Riceviamo e pubblichiamo intervento dei sindacati Fim, Fismic e Uilm.

L’incontro ultimo tra le organizzazioni sindacali nazionali, unitamente a quella territoriale di Melfi, con Stellantis tenutosi a Torino il 15 aprile scorso aveva avuto come risultato la riapertura del confronto sindacale all’interno di ciascun stabilimento attraverso riunioni specifiche. Purtroppo in queste settimane nonostante il massimo impegno sindacale Stellantis ha continuato a razionalizzare, ad ottimizzare ed infine ad efficientare e ciò sta determinando il peggioramento delle condizioni lavorative all’interno dello stabilimento. Non erano questi gli impegni!
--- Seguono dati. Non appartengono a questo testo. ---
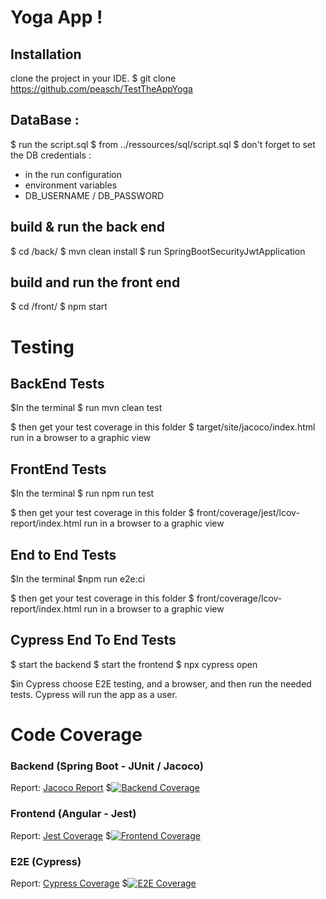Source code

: # Yoga App !


## Installation

clone the project in your IDE.
$ git clone https://github.com/peasch/TestTheAppYoga
## DataBase :
$ run the script.sql
$ from ../ressources/sql/script.sql
$ don't forget to set the DB credentials :
 - in the run configuration
 - environment variables
 - DB_USERNAME / DB_PASSWORD

## build & run the back end
$ cd /back/
$ mvn clean install 
$ run SpringBootSecurityJwtApplication

## build and run the front end
$ cd /front/
$ npm start

# Testing

## BackEnd Tests

$In the terminal 
$ run mvn clean test

$ then get your test coverage in this folder 
$ target/site/jacoco/index.html run in a browser to a graphic view

## FrontEnd Tests

$In the terminal 
$ run npm run test

$ then get your test coverage in this folder 
$ front/coverage/jest/lcov-report/index.html run in a browser to a graphic view

## End to End Tests
$In the terminal 
$npm run e2e:ci

$ then get your test coverage in this folder 
$ front/coverage/lcov-report/index.html run in a browser to a graphic view

## Cypress End To End Tests

$ start the backend
$ start the frontend 
$ npx cypress open

$in Cypress choose E2E testing, and a browser, and then run the needed tests.
Cypress will run the app as a user.

# Code Coverage
### Backend (Spring Boot - JUnit / Jacoco)
Report: [Jacoco Report](back/target/site/jacoco/index.html)
$[![Backend Coverage](https://img.shields.io/badge/Backend%20Coverage-85%25-green)]()

### Frontend (Angular - Jest)
Report: [Jest Coverage](front/coverage/jest/lcov-report/index.html)
$[![Frontend Coverage](https://img.shields.io/badge/Frontend%20Coverage-83.63%25-green)]()

### E2E (Cypress)
Report: [Cypress Coverage](front/coverage/lcov-report/index.html)
$[![E2E Coverage](https://img.shields.io/badge/E2E%20Coverage-90.54%25-green)]()

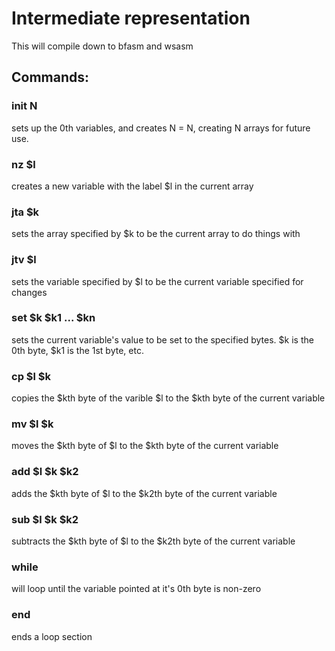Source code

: # Intermediate representation

This will compile down to bfasm and wsasm 

## Commands:

### init N

sets up the 0th variables, and creates N = N, creating N arrays for future use. 

### nz $l

creates a new variable with the label $l in the current array

### jta $k

sets the array specified by $k to be the current array to do things with 

### jtv $l

sets the variable specified by $l to be the current variable specified for changes

### set $k $k1 ... $kn

sets the current variable's value to be set to the specified bytes. $k is the 0th byte, $k1 is the 1st byte, etc.

### cp $l $k

copies the $kth byte of the varible $l to the $kth byte of the current variable

### mv $l $k

moves the $kth byte of $l to the $kth byte of the current variable

### add $l $k $k2

adds the $kth byte of $l to the $k2th byte of the current variable

### sub $l $k $k2

subtracts the $kth byte of $l to the $k2th byte of the current variable

### while

will loop until the variable pointed at it's 0th byte is non-zero

### end

ends a loop section



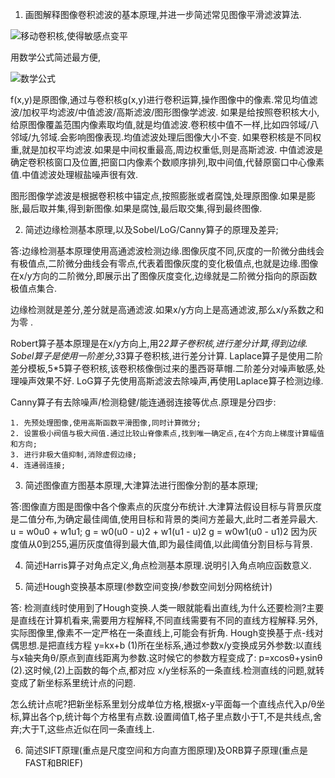 1. 画图解释图像卷积滤波的基本原理,并进一步简述常见图像平滑滤波算法.

![移动卷积核,使得敏感点变平]()

用数学公式简述最方便,
 
 ![数学公式]()

f(x,y)是原图像,通过与卷积核g(x,y)进行卷积运算,操作图像中的像素.常见均值滤波/加权平均滤波/中值滤波/高斯滤波/图形图像学滤波.
如果是给按照卷积核大小,给原图像覆盖范围内像素取均值,就是均值滤波.卷积核中值不一样,比如四邻域/八邻域/九邻域.会影响图像表现.均值滤波处理后图像大小不变.
如果卷积核是不同权重,就是加权平均滤波.如果是中间权重最高,周边权重低,则是高斯滤波.
中值滤波是确定卷积核窗口及位置,把窗口内像素个数顺序排列,取中间值,代替原窗口中心像素值.中值滤波处理椒盐噪声很有效.

图形图像学滤波是根据卷积核中锚定点,按照膨胀或者腐蚀,处理原图像.如果是膨胀,最后取并集,得到新图像.如果是腐蚀,最后取交集,得到最终图像.

2. 简述边缘检测基本原理,以及Sobel/LoG/Canny算子的原理及差异;

答:边缘检测基本原理使用高通滤波检测边缘.图像灰度不同,灰度的一阶微分曲线会有极值点,二阶微分曲线会有零点,代表着图像灰度的变化极值点,也就是边缘.图像在x/y方向的二阶微分,即展示出了图像灰度变化,边缘就是二阶微分指向的原函数极值点集合.

边缘检测就是差分,差分就是高通滤波.如果x/y方向上是高通滤波,那么x/y系数之和为零 .

Robert算子基本原理是在x/y方向上,用2*2算子卷积核,进行差分计算,得到边缘.
Sobel算子是使用一阶差分,3*3算子卷积核,进行差分计算.
Laplace算子是使用二阶差分模板,5*5算子卷积核,该卷积核像倒过来的墨西哥草帽.二阶差分对噪声敏感,处理噪声效果不好.
LoG算子先使用高斯滤波去除噪声,再使用Laplace算子检测边缘.

Canny算子有去除噪声/检测稳健/能连通弱连接等优点.原理是分四步:

    1. 先预处理图像,使用高斯函数平滑图像,同时计算微分;
    2. 设置极小阀值与极大阀值.通过比较山脊像素点,找到唯一确定点,在4个方向上梯度计算幅值和方向;
    3. 进行非极大值抑制,消除虚假边缘;
    4. 连通弱连接;

3. 简述图像直方图基本原理,大津算法进行图像分割的基本原理;

答:图像直方图是图像中各个像素点的灰度分布统计.大津算法假设目标与背景灰度是二值分布,为确定最佳阈值,使用目标和背景的类间方差最大,此时二者差异最大.
u = w0u0 + w1u1;
g = w0(u0 - u)2 + w1(u1 - u)2
g = w0w1(u0 - u1)2
因为灰度值从0到255,遍历灰度值得到最大值,即为最佳阈值,以此阈值分割目标与背景.

4. 简述Harris算子对角点定义,角点检测基本原理.说明引入角点响应函数意义.


5. 简述Hough变换基本原理(参数空间变换/参数空间划分网格统计)

答: 检测直线时使用到了Hough变换.人类一眼就能看出直线,为什么还要检测?主要是直线在计算机看来,需要用方程解释,不同直线需要有不同的直线方程解释.另外,实际图像里,像素不一定严格在一条直线上,可能会有折角.
Hough变换基于点-线对偶思想.是把直线方程 y=kx+b (1)所在坐标系,通过参数x/y变换成另外参数:以直线与x轴夹角θ/原点到直线距离为参数.这时候它的参数方程变成了: p=xcosθ+ysinθ (2).这时候,(2)上函数的每个点,都对应 x/y坐标系的一条直线.检测直线的问题,就转变成了新坐标系里统计点的问题.

怎么统计点呢?把新坐标系里划分成单位方格,根据x-y平面每一个直线点代入p/θ坐标,算出各个p,统计每个方格里有点数.设置阈值T,格子里点数小于T,不是共线点,舍弃;大于T,这些点近似在同一条直线上.

6. 简述SIFT原理(重点是尺度空间和方向直方图原理)及ORB算子原理(重点是FAST和BRIEF)

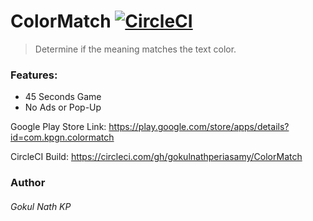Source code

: # ColorMatch [![CircleCI](https://circleci.com/gh/gokulnathperiasamy/ColorMatch/tree/master.svg?style=shield)](https://circleci.com/gh/gokulnathperiasamy/ColorMatch/tree/master)

> Determine if the meaning matches the text color.

### Features:

- 45 Seconds Game
- No Ads or Pop-Up

Google Play Store Link: https://play.google.com/store/apps/details?id=com.kpgn.colormatch

CircleCI Build: https://circleci.com/gh/gokulnathperiasamy/ColorMatch

### Author

###### Gokul Nath KP

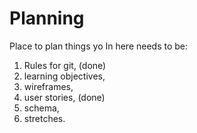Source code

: # Planning
Place to plan things yo
In here needs to be:
1. Rules for git, (done)
2. learning objectives,
3. wireframes,
4. user stories, (done)
5. schema,
6. stretches.
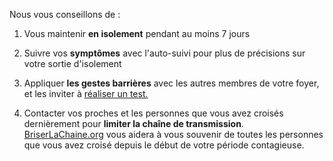 Nous vous conseillons de :

1. Vous maintenir **en isolement** pendant au moins 7 jours

2. Suivre vos **symptômes** avec l'auto-suivi pour plus de précisions sur votre sortie d'isolement

3. Appliquer **les gestes barrières** avec les autres membres de votre foyer, et les inviter à [réaliser un test.](https://sante.fr/cartographie-depistage-covid)

4. Contacter vos proches et les personnes que vous avez croisés dernièrement pour **limiter la chaîne de transmission**. [BriserLaChaine.org](https://www.briserlachaine.org/statut) vous aidera à vous souvenir de toutes les personnes que vous avez croisé depuis le début de votre période contagieuse.
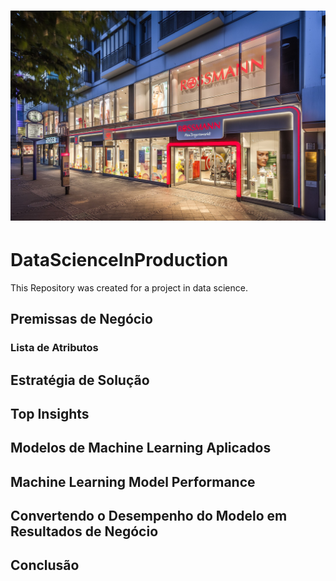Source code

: 
# ![DataScienceInProduction](https://github.com/erickfog/DataScienceInProduction/blob/main/img/rossman_image.jpg)
# DataScienceInProduction
This Repository was created for a project in data science.

## Premissas de Negócio

### Lista de Atributos

## Estratégia de Solução


## Top Insights


## Modelos de Machine Learning Aplicados


## Machine Learning Model Performance

## Convertendo o Desempenho do Modelo em Resultados de Negócio

## Conclusão
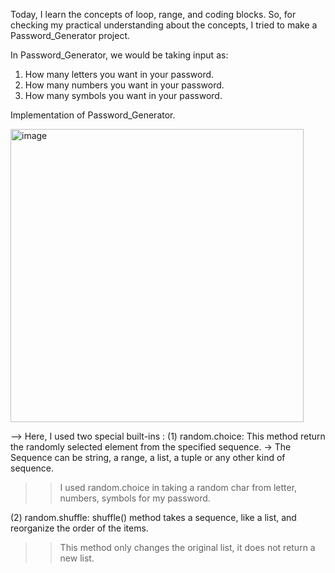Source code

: Today, I learn the concepts of loop, range, and coding blocks.
So, for checking my practical understanding about the concepts, I tried to make a Password_Generator project.

In Password_Generator, we would be taking input as:
1) How many letters you want in your password.
2) How many numbers you want in your password.
3) How many symbols you want in your password.

Implementation of Password_Generator.

<img width="469" alt="image" src="https://user-images.githubusercontent.com/73271016/157238801-5ff19389-7d91-49d0-9ce0-d5b62352e5e4.png">


--> Here, I used two special built-ins :
(1) random.choice: This method return the randomly selected element from the specified sequence.
-> The Sequence can be string, a range, a list, a tuple or any other kind of sequence.

>> I used random.choice in taking a random char from letter, numbers, symbols for my password.

(2) random.shuffle: shuffle() method takes a sequence, like a list, and reorganize the order of the items.
>> This method only changes the original list, it does not return a new list. 
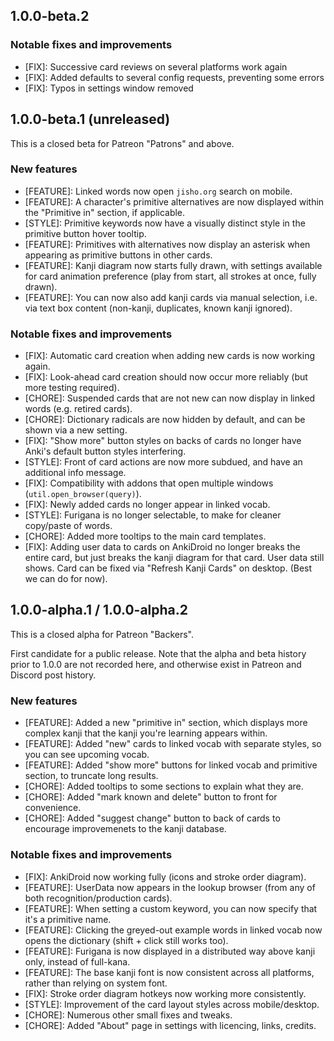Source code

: ## 1.0.0-beta.2

### Notable fixes and improvements

- [FIX]: Successive card reviews on several platforms work again
- [FIX]: Added defaults to several config requests, preventing some errors
- [FIX]: Typos in settings window removed

## 1.0.0-beta.1 (unreleased)

This is a closed beta for Patreon "Patrons" and above.

### New features

- [FEATURE]: Linked words now open `jisho.org` search on mobile.
- [FEATURE]: A character's primitive alternatives are now displayed within the "Primitive in" section, if applicable.
- [STYLE]: Primitive keywords now have a visually distinct style in the primitive button hover tooltip.
- [FEATURE]: Primitives with alternatives now display an asterisk when appearing as primitive buttons in other cards.
- [FEATURE]: Kanji diagram now starts fully drawn, with settings available for card animation preference (play from start, all strokes at once, fully drawn).
- [FEATURE]: You can now also add kanji cards via manual selection, i.e. via text box content (non-kanji, duplicates, known kanji ignored).

### Notable fixes and improvements

- [FIX]: Automatic card creation when adding new cards is now working again.
- [FIX]: Look-ahead card creation should now occur more reliably (but more testing required).
- [CHORE]: Suspended cards that are not new can now display in linked words (e.g. retired cards).
- [CHORE]: Dictionary radicals are now hidden by default, and can be shown via a new setting.
- [FIX]: "Show more" button styles on backs of cards no longer have Anki's default button styles interfering.
- [STYLE]: Front of card actions are now more subdued, and have an additional info message.
- [FIX]: Compatibility with addons that open multiple windows (`util.open_browser(query)`).
- [FIX]: Newly added cards no longer appear in linked vocab.
- [STYLE]: Furigana is no longer selectable, to make for cleaner copy/paste of words.
- [CHORE]: Added more tooltips to the main card templates.
- [FIX]: Adding user data to cards on AnkiDroid no longer breaks the entire card, but just breaks the kanji diagram for that card. User data still shows. Card can be fixed via "Refresh Kanji Cards" on desktop. (Best we can do for now).

## 1.0.0-alpha.1 / 1.0.0-alpha.2

This is a closed alpha for Patreon "Backers".

First candidate for a public release. Note that the alpha and beta history prior to 1.0.0 are not recorded here, and otherwise exist in Patreon and Discord post history.

### New features

- [FEATURE]: Added a new "primitive in" section, which displays more complex kanji that the kanji you're learning appears within.
- [FEATURE]: Added "new" cards to linked vocab with separate styles, so you can see upcoming vocab.
- [FEATURE]: Added "show more" buttons for linked vocab and primitive section, to truncate long results.
- [CHORE]: Added tooltips to some sections to explain what they are.
- [CHORE]: Added "mark known and delete" button to front for convenience.
- [CHORE]: Added "suggest change" button to back of cards to encourage improvemenets to the kanji database.

### Notable fixes and improvements

- [FIX]: AnkiDroid now working fully (icons and stroke order diagram).
- [FEATURE]: UserData now appears in the lookup browser (from any of both recognition/production cards).
- [FEATURE]: When setting a custom keyword, you can now specify that it's a primitive name.
- [FEATURE]: Clicking the greyed-out example words in linked vocab now opens the dictionary (shift + click still works too).
- [FEATURE]: Furigana is now displayed in a distributed way above kanji only, instead of full-kana.
- [FEATURE]: The base kanji font is now consistent across all platforms, rather than relying on system font.
- [FIX]: Stroke order diagram hotkeys now working more consistently.
- [STYLE]: Improvement of the card layout styles across mobile/desktop.
- [CHORE]: Numerous other small fixes and tweaks.
- [CHORE]: Added "About" page in settings with licencing, links, credits.
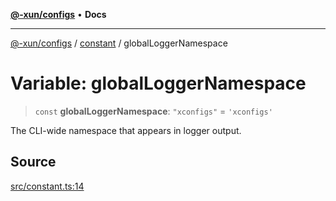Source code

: [**@-xun/configs**](../../README.md) • **Docs**

***

[@-xun/configs](../../README.md) / [constant](../README.md) / globalLoggerNamespace

# Variable: globalLoggerNamespace

> `const` **globalLoggerNamespace**: `"xconfigs"` = `'xconfigs'`

The CLI-wide namespace that appears in logger output.

## Source

[src/constant.ts:14](https://github.com/Xunnamius/xconfigs/blob/7129e155987055d658c285b3a31d449ff5e71ba7/src/constant.ts#L14)
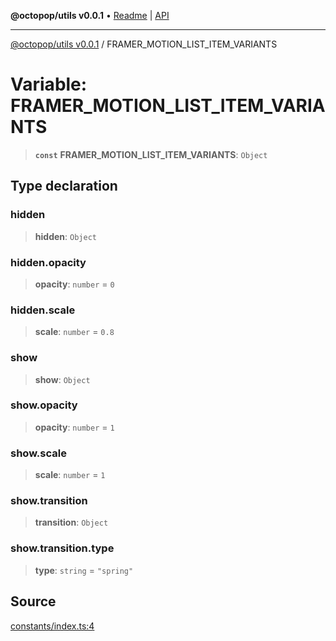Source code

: **@octopop/utils v0.0.1** • [Readme](../README.md) \| [API](../globals.md)

***

[@octopop/utils v0.0.1](../README.md) / FRAMER\_MOTION\_LIST\_ITEM\_VARIANTS

# Variable: FRAMER\_MOTION\_LIST\_ITEM\_VARIANTS

> **`const`** **FRAMER\_MOTION\_LIST\_ITEM\_VARIANTS**: `Object`

## Type declaration

### hidden

> **hidden**: `Object`

### hidden.opacity

> **opacity**: `number` = `0`

### hidden.scale

> **scale**: `number` = `0.8`

### show

> **show**: `Object`

### show.opacity

> **opacity**: `number` = `1`

### show.scale

> **scale**: `number` = `1`

### show.transition

> **transition**: `Object`

### show.transition.type

> **type**: `string` = `"spring"`

## Source

[constants/index.ts:4](https://github.com/bucharitesh/octopop/blob/d1ccec1/packages/utils/src/constants/index.ts#L4)
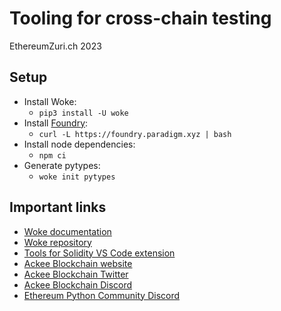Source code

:# Tooling for cross-chain testing
EthereumZuri.ch 2023 

## Setup

- Install Woke:
    - `pip3 install -U woke`
- Install [Foundry](https://github.com/foundry-rs/foundry):
    - `curl -L https://foundry.paradigm.xyz | bash`
- Install node dependencies:
    - `npm ci`
- Generate pytypes:
    - `woke init pytypes`

## Important links

- [Woke documentation](https://ackeeblockchain.com/woke/docs/latest/)
- [Woke repository](https://github.com/Ackee-Blockchain/woke)
- [Tools for Solidity VS Code extension](https://marketplace.visualstudio.com/items?itemName=AckeeBlockchain.tools-for-solidity)
- [Ackee Blockchain website](https://ackeeblockchain.com/)
- [Ackee Blockchain Twitter](https://twitter.com/ackeeblockchain)
- [Ackee Blockchain Discord](https://discord.gg/u2jNTX65jk)
- [Ethereum Python Community Discord](https://discord.gg/8ypm98ywrZ)
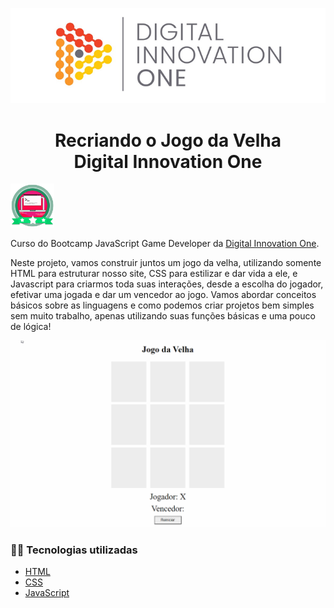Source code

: <!--Banner session-->
<p align="center">
  <img src="./imgs/banner.png" alt="DIO" title="Digital Innovation One">
</p>

<!--About session-->
<h1 align="center">Recriando o Jogo da Velha<br>Digital Innovation One</h1>

<img src="./imgs/badge.png" title="Badge" width="70" height="70">

Curso do Bootcamp JavaScript Game Developer da [Digital Innovation One](https://digitalinnovation.one/).

Neste projeto, vamos construir juntos um jogo da velha, utilizando somente HTML para estruturar nosso site, CSS para estilizar e dar vida a ele, e Javascript para criarmos toda suas interações, desde a escolha do jogador, efetivar uma jogada e dar um vencedor ao jogo. Vamos abordar conceitos básicos sobre as linguagens e como podemos criar projetos bem simples sem muito trabalho, apenas utilizando suas funções básicas e uma pouco de lógica!

<p align="center"><img src="./imgs/projeto.gif" title="Jogo da Velha - DIO"></p>

<h3>👨‍💻 Tecnologias utilizadas</h3>

- [HTML](https://www.w3schools.com/html/)
- [CSS](https://developer.mozilla.org/pt-BR/docs/Web/CSS)
- [JavaScript](https://developer.mozilla.org/en-US/docs/Web/JavaScript)

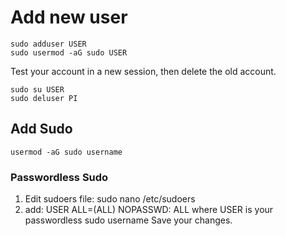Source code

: # Add new user
    sudo adduser USER
    sudo usermod -aG sudo USER

Test your account in a new session, then delete the old account.

    sudo su USER
    sudo deluser PI


## Add Sudo
    usermod -aG sudo username

### Passwordless Sudo
1.  Edit sudoers file:
    sudo nano /etc/sudoers
2.  add:
    USER ALL=(ALL) NOPASSWD: ALL
where USER is your passwordless sudo username
Save your changes.
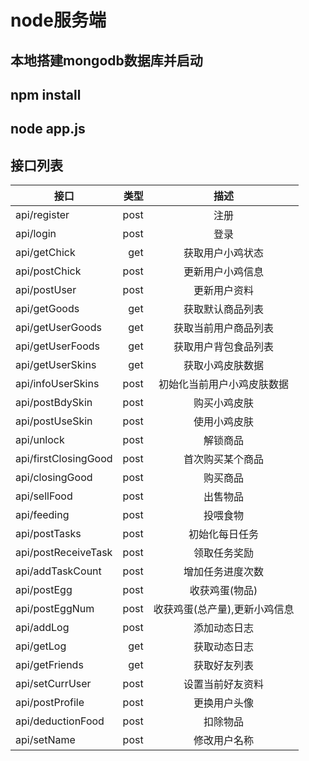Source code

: # node服务端

## 本地搭建mongodb数据库并启动

## npm install 

## node app.js

## 接口列表
| 接口        | 类型    | 描述    |
| --------   | ----: | :----:  |
| api/register|post|注册|
| api/login   |post|登录|
| api/getChick   |get|获取用户小鸡状态|
| api/postChick  |post|更新用户小鸡信息|
| api/postUser  |post|更新用户资料|
| api/getGoods   |get|获取默认商品列表|
| api/getUserGoods|get|获取当前用户商品列表|
| api/getUserFoods|get|获取用户背包食品列表|
| api/getUserSkins|get|获取小鸡皮肤数据|
| api/infoUserSkins|post|初始化当前用户小鸡皮肤数据|
| api/postBdySkin|post|购买小鸡皮肤|
| api/postUseSkin|post|使用小鸡皮肤|
| api/unlock|post|解锁商品|
| api/firstClosingGood|post|首次购买某个商品|
| api/closingGood|post|购买商品|
| api/sellFood|post|出售物品|
| api/feeding|post|投喂食物|
| api/postTasks|post|初始化每日任务|
| api/postReceiveTask|post|领取任务奖励|
| api/addTaskCount|post|增加任务进度次数|
| api/postEgg|post|收获鸡蛋(物品)|
| api/postEggNum|post|收获鸡蛋(总产量),更新小鸡信息|
| api/addLog|post|添加动态日志|
| api/getLog|get|获取动态日志|
| api/getFriends|get|获取好友列表|
| api/setCurrUser|post|设置当前好友资料|
| api/postProfile|post|更换用户头像|
| api/deductionFood|post|扣除物品|
| api/setName|post|修改用户名称|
L’ultima beffa è stata la comunicazione relativa alla cassa integrazione del mese di maggio che non solo riduce ulteriormente le giornate lavorative ma la stessa per scelta aziendale – da noi contestata – è stata distribuita solo sul turno notturno e ciò è inaccettabile perché davvero mortifica il valore del lavoro. Non erano questi gli impegni! In questo momento ci vorrebbe un grande senso di responsabilità da parte di tutti affinché si possa affrontare il difficile presente e l’incerto futuro, ma purtroppo registriamo invece da parte di Stellantis scelte unilaterali, che non preservano il diritto al lavoro e al salario dei lavoratori. È il momento che Stellantis, oltre a dirci cosa vuole davvero fare, e in tal senso sarà importante il prossimo incontro nazionale di maggio, si fermi e faccia un vero passo indietro altrimenti nelle prossime ore il sindacato lucano farà un passo in avanti mettendo in campo ogni azione sindacale necessaria per gridare al mondo intero che Melfi c’è e che i lavoratori di Melfi vanno rispettati. Chiediamo solo una cosa a Stellantis, anzi la rivendichiamo con forza: il diritto al lavoro, il diritto al buon lavoro perché i trent’anni della storia di Melfi non si cancellano né con la fusione, né con l’incorporazione, né con la vendita.